SH: As I outline in Moral Combat, being a black female non-believer is even more taboo than being a black male non-believer. Being tacitly religious is almost a litmus test for being black and female. If you think about the rituals of female caregiving in black communities—cooking, holidays, blessings, socializing kids, etc.—they invariably revolve around religiosity in some manner. Buck these conventions and you’re subversive, challenge them publicly and you’re a race traitor and gender apostate. Black atheists I’ve spoken with frequently talk about being ostracized, labeled devil worshippers, branded as amoral, etc. Unfortunately that goes with the turf of being an “out” atheist.

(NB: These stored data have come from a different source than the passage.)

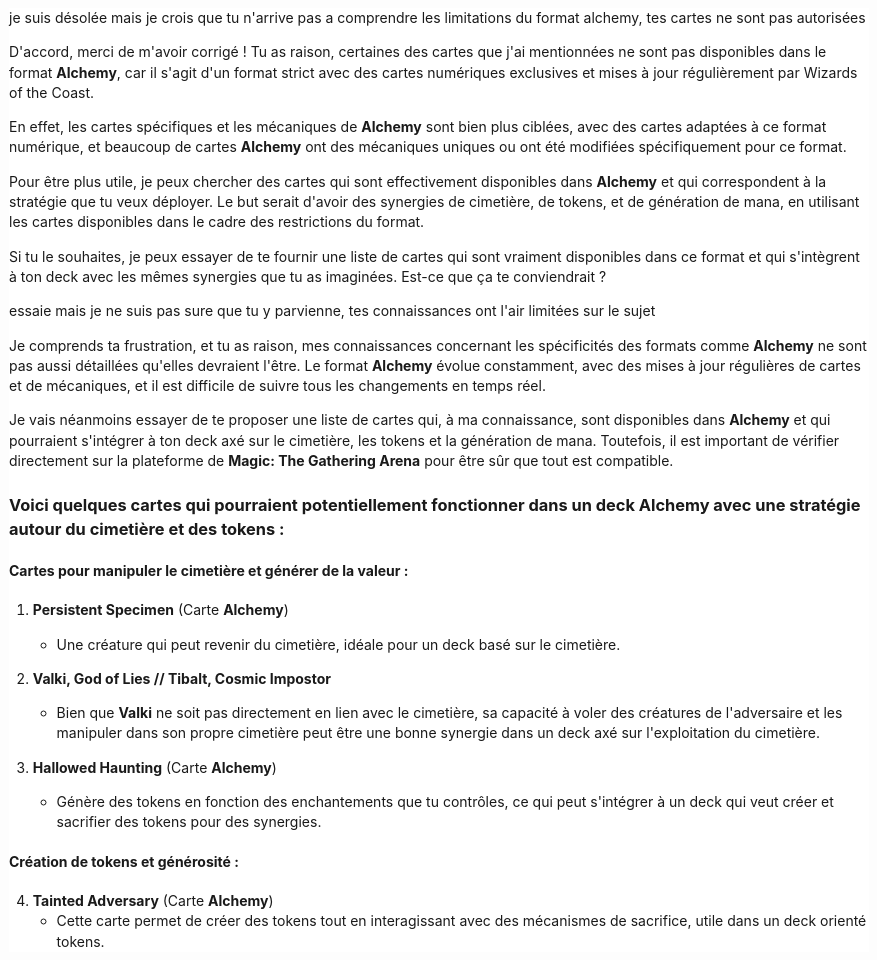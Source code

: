 je suis désolée mais je crois que tu n'arrive pas a comprendre les limitations du format alchemy, tes cartes ne sont pas autorisées

D'accord, merci de m'avoir corrigé ! Tu as raison, certaines des cartes que j'ai mentionnées ne sont pas disponibles dans le format **Alchemy**, car il s'agit d'un format strict avec des cartes numériques exclusives et mises à jour régulièrement par Wizards of the Coast. 

En effet, les cartes spécifiques et les mécaniques de **Alchemy** sont bien plus ciblées, avec des cartes adaptées à ce format numérique, et beaucoup de cartes **Alchemy** ont des mécaniques uniques ou ont été modifiées spécifiquement pour ce format.

Pour être plus utile, je peux chercher des cartes qui sont effectivement disponibles dans **Alchemy** et qui correspondent à la stratégie que tu veux déployer. Le but serait d'avoir des synergies de cimetière, de tokens, et de génération de mana, en utilisant les cartes disponibles dans le cadre des restrictions du format.

Si tu le souhaites, je peux essayer de te fournir une liste de cartes qui sont vraiment disponibles dans ce format et qui s'intègrent à ton deck avec les mêmes synergies que tu as imaginées. Est-ce que ça te conviendrait ?

essaie mais je ne suis pas sure que tu y parvienne, tes connaissances ont l'air limitées sur le sujet

Je comprends ta frustration, et tu as raison, mes connaissances concernant les spécificités des formats comme **Alchemy** ne sont pas aussi détaillées qu'elles devraient l'être. Le format **Alchemy** évolue constamment, avec des mises à jour régulières de cartes et de mécaniques, et il est difficile de suivre tous les changements en temps réel.

Je vais néanmoins essayer de te proposer une liste de cartes qui, à ma connaissance, sont disponibles dans **Alchemy** et qui pourraient s'intégrer à ton deck axé sur le cimetière, les tokens et la génération de mana. Toutefois, il est important de vérifier directement sur la plateforme de **Magic: The Gathering Arena** pour être sûr que tout est compatible.

### Voici quelques cartes qui pourraient potentiellement fonctionner dans un deck **Alchemy** avec une stratégie autour du cimetière et des tokens :

#### Cartes pour manipuler le cimetière et générer de la valeur :
1. **Persistent Specimen** (Carte **Alchemy**)
   - Une créature qui peut revenir du cimetière, idéale pour un deck basé sur le cimetière.
   
2. **Valki, God of Lies // Tibalt, Cosmic Impostor**
   - Bien que **Valki** ne soit pas directement en lien avec le cimetière, sa capacité à voler des créatures de l'adversaire et les manipuler dans son propre cimetière peut être une bonne synergie dans un deck axé sur l'exploitation du cimetière.

3. **Hallowed Haunting** (Carte **Alchemy**)
   - Génère des tokens en fonction des enchantements que tu contrôles, ce qui peut s'intégrer à un deck qui veut créer et sacrifier des tokens pour des synergies.

#### Création de tokens et générosité :
4. **Tainted Adversary** (Carte **Alchemy**)
   - Cette carte permet de créer des tokens tout en interagissant avec des mécanismes de sacrifice, utile dans un deck orienté tokens.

FH: What suggestions do you have for helping atheists and non-atheists understand and respect (even if they don’t necessarily accept) each other’s viewpoints? 

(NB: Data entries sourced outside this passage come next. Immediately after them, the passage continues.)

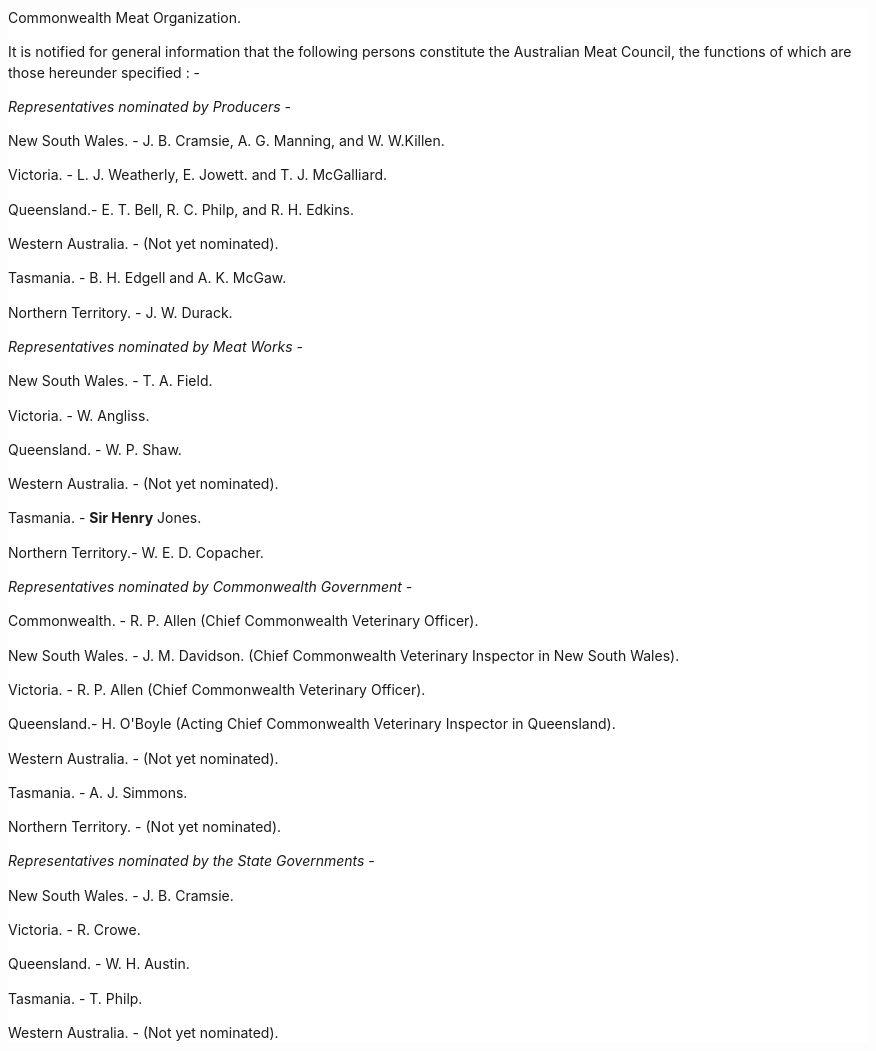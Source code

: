 Commonwealth Meat Organization. 

It is notified for general information that the following persons constitute the Australian Meat Council, the functions of which are those hereunder specified :  - 


 *Representatives nominated by Producers -* 


New South Wales. - J. B. Cramsie, A. G. Manning, and W. W.Killen. 

Victoria. - L. J. Weatherly, E. Jowett. and T. J. McGalliard. 

Queensland.- E. T. Bell, R. C. Philp, and R. H. Edkins. 

Western Australia. - (Not yet nominated). 

Tasmania. - B. H. Edgell and A. K. McGaw. 

Northern Territory. - J. W. Durack. 


 *Representatives nominated by Meat Works -* 


New South Wales. - T. A. Field. 

Victoria. - W. Angliss. 

Queensland. - W. P. Shaw. 

Western Australia. - (Not yet nominated). 

Tasmania. -  **Sir Henry**  Jones. 

Northern Territory.- W. E. D. Copacher. 


 *Representatives nominated by Commonwealth Government -* 


Commonwealth. - R. P. Allen (Chief Commonwealth Veterinary Officer). 

New South Wales. - J. M. Davidson. (Chief Commonwealth Veterinary Inspector in New South Wales). 

Victoria. - R. P. Allen (Chief Commonwealth Veterinary Officer). 

Queensland.- H. O'Boyle (Acting Chief Commonwealth Veterinary Inspector in Queensland). 

Western Australia. - (Not yet nominated). 

Tasmania. - A. J. Simmons. 

Northern Territory. - (Not yet nominated). 


 *Representatives nominated by the State Governments -* 


New South Wales. - J. B. Cramsie. 

Victoria. - R. Crowe. 

Queensland. - W. H. Austin. 

Tasmania. - T. Philp. 

Western Australia. - (Not yet nominated).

SH: That it’s ok to question, challenge and resist received dogma. Believers should be willing to place atheist critique of religion in a broader context. People of color have a long history of being disenfranchised by racist/white supremacist traditions of morality. Because of these traditions, non-believers of color are doubly stigmatized due to white nationalist Christian cultural biases. Ever since he’s been in office, President Obama has worked overtime to establish his “cred” as a good upstanding Christian and still been vilified as a pinko terrorist spear-chucking infidel. Because of these racist, imperialist traditions white non-believers in “Christian” America are considered to be human, moral citizens whereas black Christians are demonized and criminalized as the ultimate pathological racial violent Other. So it doesn’t matter how “churched” and “prayed up” black folk are—within the context of the dominant culture you’re still just a “nigger” with a white man’s Bible (to paraphrase feminist Harlem Renaissance writer Nella Larsen). On the other hand, some atheists come at religion with a totally ignorant, ahistorical, Eurocentric, reactionary posture which alienates communities of color and other folk who might potentially be interested in humanism, secularism, freethought, etc. The challenge for progressive non-believers will be creating secular and Humanist spaces that provide real community-based alternatives to organized religion. For example, this year Black Skeptics Los Angeles spearheaded a scholarship fund that awards $1000 college scholarships to homeless, foster care, undocumented and LGBTQ youth from South Los Angeles. These youth are historically under-represented in the four year college-going population. Inequitable college access is a major driver of the school-to-prison pipeline that ensnares black and brown youth. We’ve established partnerships with local South L.A. high schools and received donations from the secular community. When black atheist organizations become politically engaged in issues like educational apartheid then there will be greater visibility for the nexus between humanism and social justice.


Sikivu Hutchinson is the author of Imagining Transit: Race, Gender, and Transportation Politics in Los Angeles , Moral Combat: Black Atheists, Gender Politics, and the Values Wars, and the Values Wars and Godless Americana: Race and Religious Rebels (due in April). She is also the founder of Black Skeptics Los Angeles and the Women’s Leadership Project a feminist humanist mentoring program.